Outside, the city drifts into uneasy dreams beneath the pale moonlight, unaware that within one of its quiet inns sits a shadow—ancient, hateful, and waiting for dawn to bring its prey into the open.

When the first sunlight cuts across the horizon, Nyxarin steps out, his dark robe blending with the flow of early travellers.

He walks the road leading west, toward the wide field chosen for the sermon.

The preaching ground is already filled with people when he arrives. A stone tower rises at the centre, surrounded by concentric rows of straw mats spreading like ripples across a lake of green.

The air hums faintly with spiritual pressure—hundreds of people gathered, their curiosity tangled with doubt and hostility.

Nyxarin allows a faint pulse of his divine energy to escape, masking it as the aura of a peak Core Formation cultivator. The crowd parts subtly, giving him space near the inner circle, just close enough to see and strike if needed.

He sits cross-legged, still and calm, scanning faces with divine precision.

Then he feels it. A familiar, radiant pressure brushes against his senses—soft yet divine.

A woman in a long silver veil lowers herself onto the mat beside him. Golden hair glints faintly beneath the fabric. Her wings, hidden beneath a white mantle, flicker once, imperceptibly.

The Twilight Protoss.

She glances at him briefly. Her amethyst eyes meet his for half a breath—neither hostile nor welcoming—then return forward.

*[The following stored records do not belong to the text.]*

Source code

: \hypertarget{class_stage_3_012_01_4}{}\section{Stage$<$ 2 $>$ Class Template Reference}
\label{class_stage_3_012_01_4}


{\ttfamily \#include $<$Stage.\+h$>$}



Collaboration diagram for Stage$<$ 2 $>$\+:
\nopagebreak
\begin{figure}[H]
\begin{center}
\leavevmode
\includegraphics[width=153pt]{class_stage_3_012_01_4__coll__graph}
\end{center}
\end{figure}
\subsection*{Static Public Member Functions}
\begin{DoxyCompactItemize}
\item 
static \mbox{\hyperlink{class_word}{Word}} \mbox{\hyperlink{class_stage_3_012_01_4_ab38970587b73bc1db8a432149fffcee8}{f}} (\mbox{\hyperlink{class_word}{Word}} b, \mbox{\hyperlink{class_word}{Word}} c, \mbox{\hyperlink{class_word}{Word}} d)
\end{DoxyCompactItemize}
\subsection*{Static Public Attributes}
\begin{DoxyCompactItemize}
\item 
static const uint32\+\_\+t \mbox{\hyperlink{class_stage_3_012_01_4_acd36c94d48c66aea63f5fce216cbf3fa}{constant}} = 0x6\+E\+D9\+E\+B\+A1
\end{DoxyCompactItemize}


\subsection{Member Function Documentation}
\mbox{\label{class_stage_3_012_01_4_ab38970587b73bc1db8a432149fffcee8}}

Nyxarin lowers his gaze, concealing the storm in his mind. So… she came too.

Minutes stretch into silence.

Then, from the top of the wooden tower, a figure steps into the morning light.

His robe ripples with wind, his presence calm yet commanding.

Kaelan stands before the gathered world.

He looks over the countless faces—martial artists, Qi refiners, nobles, merchants—and when he speaks, his voice carries with unnatural clarity.

"Today," he begins, "I will speak of a new path—one born not from divine will or bloodline, but from knowledge."

And so begins the first preaching of the Wizard Way.